What is the number of lines in the entries that contain the word "flow"? Answer with that figure alone.

**** RECORDED DATA ****

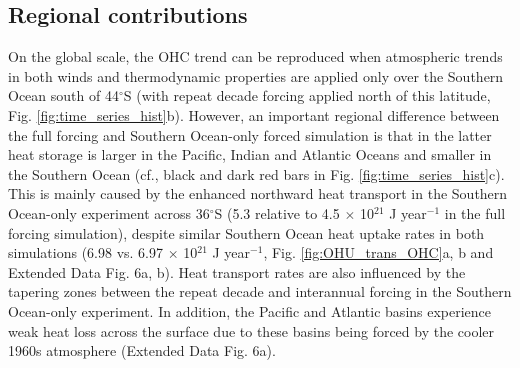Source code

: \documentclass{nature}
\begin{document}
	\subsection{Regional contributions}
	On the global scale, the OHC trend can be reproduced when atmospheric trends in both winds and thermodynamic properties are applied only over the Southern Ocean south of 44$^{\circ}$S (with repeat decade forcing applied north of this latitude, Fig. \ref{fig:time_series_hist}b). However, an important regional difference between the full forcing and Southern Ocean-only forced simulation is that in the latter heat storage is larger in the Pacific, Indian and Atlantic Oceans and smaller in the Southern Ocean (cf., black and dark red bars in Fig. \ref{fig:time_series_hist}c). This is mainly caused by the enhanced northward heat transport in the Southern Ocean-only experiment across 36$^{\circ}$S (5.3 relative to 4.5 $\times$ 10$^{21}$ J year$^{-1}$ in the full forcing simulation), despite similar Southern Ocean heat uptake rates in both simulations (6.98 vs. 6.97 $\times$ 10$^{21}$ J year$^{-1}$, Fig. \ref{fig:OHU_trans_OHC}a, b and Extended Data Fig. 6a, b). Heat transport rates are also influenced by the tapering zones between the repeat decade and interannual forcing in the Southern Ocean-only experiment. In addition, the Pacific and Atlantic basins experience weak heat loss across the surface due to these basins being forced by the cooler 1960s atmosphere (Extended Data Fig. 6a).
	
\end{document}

****
**** RECORDED DATA ****

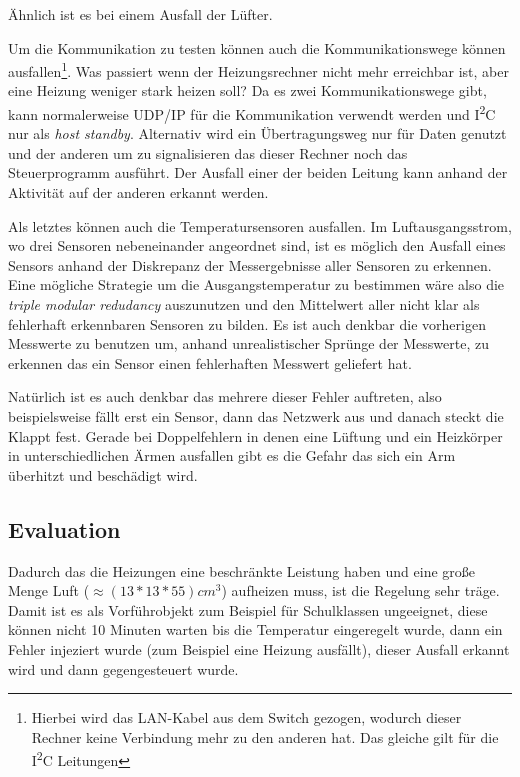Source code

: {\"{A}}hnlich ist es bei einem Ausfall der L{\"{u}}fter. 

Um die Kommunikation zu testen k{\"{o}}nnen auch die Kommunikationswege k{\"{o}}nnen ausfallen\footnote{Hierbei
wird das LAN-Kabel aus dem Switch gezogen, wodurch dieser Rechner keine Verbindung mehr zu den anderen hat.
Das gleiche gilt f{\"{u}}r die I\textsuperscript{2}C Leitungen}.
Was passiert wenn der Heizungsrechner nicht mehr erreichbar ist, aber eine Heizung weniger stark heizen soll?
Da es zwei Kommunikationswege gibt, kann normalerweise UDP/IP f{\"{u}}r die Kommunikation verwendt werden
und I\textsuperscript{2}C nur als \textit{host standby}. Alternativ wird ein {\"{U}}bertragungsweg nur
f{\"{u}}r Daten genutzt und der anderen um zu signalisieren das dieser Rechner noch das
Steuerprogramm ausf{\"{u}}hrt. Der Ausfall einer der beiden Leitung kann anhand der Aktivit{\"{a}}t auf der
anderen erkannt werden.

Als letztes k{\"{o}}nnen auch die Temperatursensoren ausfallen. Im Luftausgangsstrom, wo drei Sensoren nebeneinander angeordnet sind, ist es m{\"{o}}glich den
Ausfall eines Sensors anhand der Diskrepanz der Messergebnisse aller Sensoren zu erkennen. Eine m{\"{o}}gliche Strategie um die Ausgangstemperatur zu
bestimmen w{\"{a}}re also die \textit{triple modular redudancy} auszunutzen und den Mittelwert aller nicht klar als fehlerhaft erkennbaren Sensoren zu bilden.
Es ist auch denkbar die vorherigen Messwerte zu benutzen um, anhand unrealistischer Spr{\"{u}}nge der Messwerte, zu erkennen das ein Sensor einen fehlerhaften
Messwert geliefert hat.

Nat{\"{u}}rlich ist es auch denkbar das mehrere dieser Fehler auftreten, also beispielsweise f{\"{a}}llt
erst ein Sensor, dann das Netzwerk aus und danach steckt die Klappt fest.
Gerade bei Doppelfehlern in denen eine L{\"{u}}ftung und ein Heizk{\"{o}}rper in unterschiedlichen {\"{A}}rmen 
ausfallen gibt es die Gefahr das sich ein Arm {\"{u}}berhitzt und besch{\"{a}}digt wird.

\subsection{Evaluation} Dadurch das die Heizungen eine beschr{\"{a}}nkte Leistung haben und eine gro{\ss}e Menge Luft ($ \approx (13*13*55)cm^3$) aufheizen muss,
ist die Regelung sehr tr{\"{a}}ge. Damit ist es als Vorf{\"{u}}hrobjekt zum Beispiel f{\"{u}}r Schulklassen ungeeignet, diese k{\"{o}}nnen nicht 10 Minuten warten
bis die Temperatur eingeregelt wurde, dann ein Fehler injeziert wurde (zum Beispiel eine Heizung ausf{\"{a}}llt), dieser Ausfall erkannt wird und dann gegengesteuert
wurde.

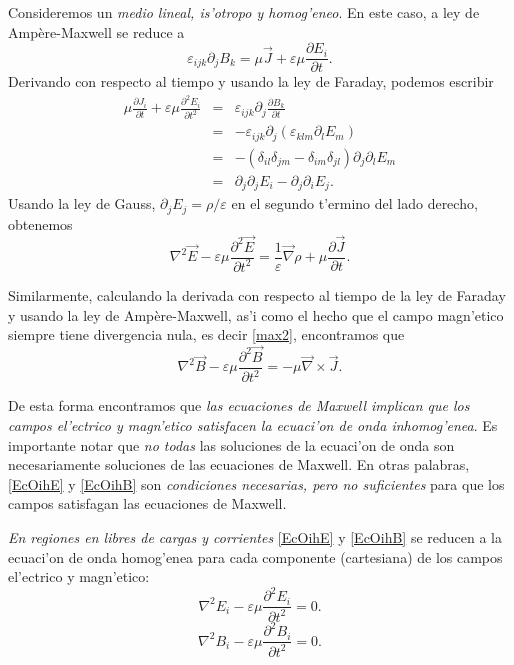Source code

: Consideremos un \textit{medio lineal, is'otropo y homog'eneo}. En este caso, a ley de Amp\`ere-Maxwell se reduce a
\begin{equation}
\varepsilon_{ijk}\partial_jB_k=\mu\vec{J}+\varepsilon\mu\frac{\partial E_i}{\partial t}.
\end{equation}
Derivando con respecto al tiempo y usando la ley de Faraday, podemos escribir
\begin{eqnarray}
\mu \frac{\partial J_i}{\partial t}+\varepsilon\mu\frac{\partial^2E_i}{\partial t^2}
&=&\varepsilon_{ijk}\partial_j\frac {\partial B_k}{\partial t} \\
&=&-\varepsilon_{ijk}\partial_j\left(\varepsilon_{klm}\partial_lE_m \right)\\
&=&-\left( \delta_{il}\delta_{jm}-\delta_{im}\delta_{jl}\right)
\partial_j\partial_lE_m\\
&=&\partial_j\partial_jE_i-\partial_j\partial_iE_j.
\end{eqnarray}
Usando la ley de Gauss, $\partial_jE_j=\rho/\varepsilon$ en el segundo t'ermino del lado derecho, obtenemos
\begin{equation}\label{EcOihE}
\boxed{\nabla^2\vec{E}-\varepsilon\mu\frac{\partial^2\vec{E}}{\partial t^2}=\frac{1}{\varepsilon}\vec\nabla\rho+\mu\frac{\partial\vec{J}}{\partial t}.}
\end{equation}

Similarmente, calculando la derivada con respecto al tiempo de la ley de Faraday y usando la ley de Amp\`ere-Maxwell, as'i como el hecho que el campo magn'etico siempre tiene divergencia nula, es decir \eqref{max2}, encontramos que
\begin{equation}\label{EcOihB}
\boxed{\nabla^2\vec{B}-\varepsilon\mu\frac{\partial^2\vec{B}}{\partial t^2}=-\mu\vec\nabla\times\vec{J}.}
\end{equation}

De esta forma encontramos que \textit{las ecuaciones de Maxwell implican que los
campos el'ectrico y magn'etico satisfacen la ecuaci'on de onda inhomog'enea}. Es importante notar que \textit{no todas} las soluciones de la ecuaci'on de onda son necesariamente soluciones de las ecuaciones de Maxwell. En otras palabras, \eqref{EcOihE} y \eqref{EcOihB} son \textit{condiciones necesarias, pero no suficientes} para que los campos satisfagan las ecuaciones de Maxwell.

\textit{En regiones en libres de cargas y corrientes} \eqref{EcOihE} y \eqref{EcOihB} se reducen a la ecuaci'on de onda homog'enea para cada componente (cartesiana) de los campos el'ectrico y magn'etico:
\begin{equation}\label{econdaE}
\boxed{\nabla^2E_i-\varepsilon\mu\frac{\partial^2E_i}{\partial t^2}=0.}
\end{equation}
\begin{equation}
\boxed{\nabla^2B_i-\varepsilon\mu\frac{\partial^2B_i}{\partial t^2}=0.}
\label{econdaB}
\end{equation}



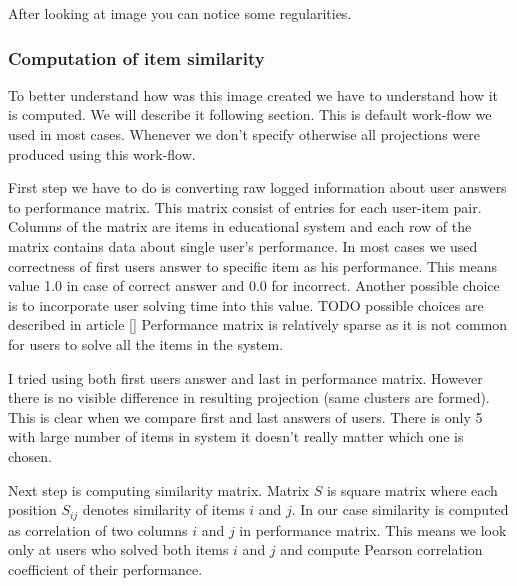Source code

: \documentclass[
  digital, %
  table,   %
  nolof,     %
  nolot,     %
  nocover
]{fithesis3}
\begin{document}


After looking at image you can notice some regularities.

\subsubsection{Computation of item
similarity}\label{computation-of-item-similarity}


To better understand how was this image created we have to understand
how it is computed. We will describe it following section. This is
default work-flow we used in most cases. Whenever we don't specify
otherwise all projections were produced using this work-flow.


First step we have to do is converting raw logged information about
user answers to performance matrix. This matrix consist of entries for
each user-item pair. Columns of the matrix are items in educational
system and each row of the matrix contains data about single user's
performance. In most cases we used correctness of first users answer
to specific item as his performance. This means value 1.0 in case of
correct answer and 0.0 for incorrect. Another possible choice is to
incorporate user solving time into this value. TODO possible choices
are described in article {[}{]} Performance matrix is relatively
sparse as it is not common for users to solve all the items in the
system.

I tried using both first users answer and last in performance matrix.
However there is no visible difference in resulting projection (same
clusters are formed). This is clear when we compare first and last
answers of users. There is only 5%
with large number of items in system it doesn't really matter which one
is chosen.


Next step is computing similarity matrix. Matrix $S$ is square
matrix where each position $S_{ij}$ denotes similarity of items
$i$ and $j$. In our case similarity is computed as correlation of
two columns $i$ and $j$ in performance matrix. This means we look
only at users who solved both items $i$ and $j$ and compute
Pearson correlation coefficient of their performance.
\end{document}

****
**** RECORDED DATA ****

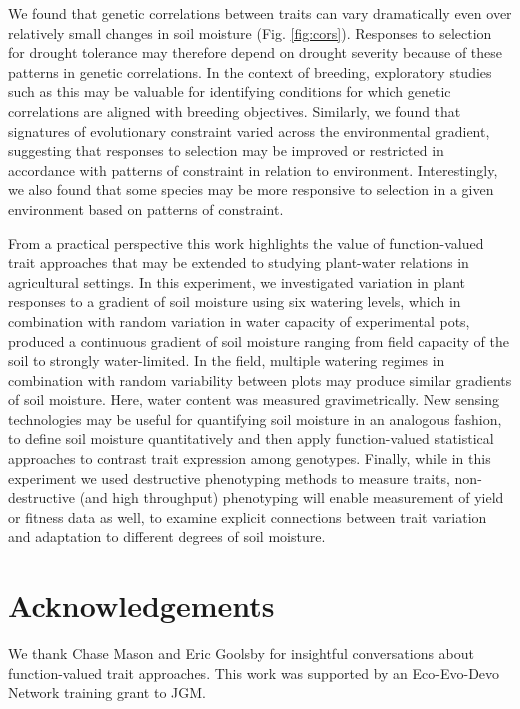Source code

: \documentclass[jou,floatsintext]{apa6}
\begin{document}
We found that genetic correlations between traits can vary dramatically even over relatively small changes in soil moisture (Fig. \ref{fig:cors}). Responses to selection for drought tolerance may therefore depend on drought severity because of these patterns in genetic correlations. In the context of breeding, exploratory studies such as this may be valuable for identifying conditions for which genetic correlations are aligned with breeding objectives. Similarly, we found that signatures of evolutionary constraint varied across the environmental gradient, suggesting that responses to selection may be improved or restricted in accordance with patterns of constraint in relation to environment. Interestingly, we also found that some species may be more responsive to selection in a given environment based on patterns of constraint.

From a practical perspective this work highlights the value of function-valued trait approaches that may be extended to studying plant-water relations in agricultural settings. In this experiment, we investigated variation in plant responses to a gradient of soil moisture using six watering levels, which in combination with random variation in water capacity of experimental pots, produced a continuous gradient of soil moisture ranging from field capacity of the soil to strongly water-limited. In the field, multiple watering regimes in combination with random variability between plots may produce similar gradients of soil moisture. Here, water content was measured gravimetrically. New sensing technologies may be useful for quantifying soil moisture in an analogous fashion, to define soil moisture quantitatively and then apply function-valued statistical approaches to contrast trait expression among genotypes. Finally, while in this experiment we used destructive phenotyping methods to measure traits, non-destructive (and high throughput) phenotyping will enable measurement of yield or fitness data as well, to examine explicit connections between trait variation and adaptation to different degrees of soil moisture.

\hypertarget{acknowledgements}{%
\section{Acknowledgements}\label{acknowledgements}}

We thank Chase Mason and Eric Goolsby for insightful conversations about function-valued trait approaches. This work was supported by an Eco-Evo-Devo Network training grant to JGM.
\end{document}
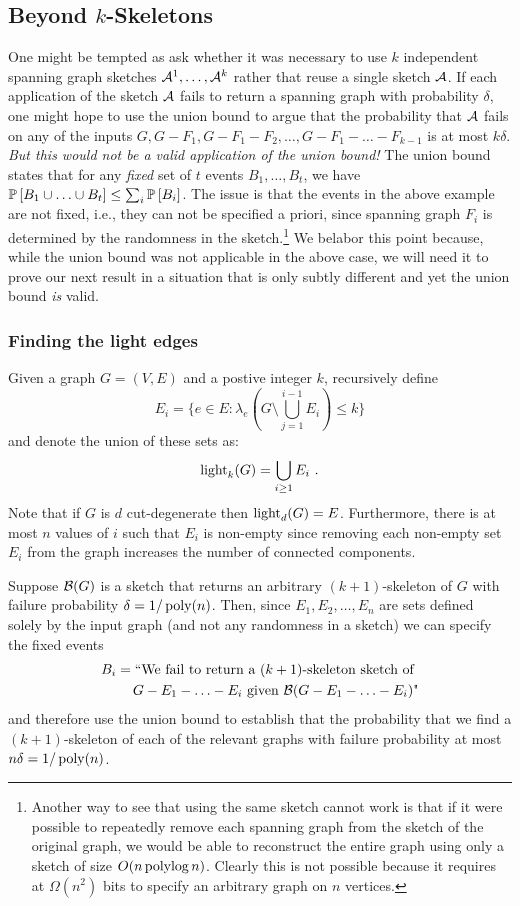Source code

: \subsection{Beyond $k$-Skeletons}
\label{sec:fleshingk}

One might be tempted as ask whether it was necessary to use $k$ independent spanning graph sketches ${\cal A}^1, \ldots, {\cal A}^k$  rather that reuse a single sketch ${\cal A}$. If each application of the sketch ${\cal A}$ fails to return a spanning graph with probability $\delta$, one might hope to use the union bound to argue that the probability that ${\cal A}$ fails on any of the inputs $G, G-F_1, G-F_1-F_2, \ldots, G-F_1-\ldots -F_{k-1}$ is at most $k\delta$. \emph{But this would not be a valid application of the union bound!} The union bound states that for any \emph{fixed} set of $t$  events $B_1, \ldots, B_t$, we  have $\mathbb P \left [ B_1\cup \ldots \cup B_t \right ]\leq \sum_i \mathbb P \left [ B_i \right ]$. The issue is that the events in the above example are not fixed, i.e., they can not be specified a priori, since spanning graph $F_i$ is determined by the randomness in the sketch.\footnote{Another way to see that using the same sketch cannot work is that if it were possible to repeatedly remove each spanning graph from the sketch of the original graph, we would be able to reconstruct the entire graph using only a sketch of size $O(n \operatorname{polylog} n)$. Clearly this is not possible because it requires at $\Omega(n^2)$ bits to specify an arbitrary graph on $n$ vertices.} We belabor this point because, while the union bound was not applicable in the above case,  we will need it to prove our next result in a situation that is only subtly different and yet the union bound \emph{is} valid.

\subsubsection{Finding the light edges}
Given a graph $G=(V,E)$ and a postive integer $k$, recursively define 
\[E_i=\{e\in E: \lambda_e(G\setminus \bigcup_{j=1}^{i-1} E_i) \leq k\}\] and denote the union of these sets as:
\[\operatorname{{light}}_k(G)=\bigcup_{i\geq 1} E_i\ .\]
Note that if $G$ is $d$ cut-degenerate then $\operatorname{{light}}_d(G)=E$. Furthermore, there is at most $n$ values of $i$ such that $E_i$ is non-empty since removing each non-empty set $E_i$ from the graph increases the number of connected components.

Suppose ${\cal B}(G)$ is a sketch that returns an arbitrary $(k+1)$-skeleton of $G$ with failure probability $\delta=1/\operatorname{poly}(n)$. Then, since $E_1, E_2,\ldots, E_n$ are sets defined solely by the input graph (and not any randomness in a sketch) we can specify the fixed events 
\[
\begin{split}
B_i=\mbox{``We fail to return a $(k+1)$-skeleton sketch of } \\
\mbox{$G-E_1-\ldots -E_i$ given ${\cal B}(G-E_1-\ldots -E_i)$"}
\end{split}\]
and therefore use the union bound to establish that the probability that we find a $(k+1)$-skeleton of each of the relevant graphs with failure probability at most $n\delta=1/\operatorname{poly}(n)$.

****

### TASK OUTPUT
2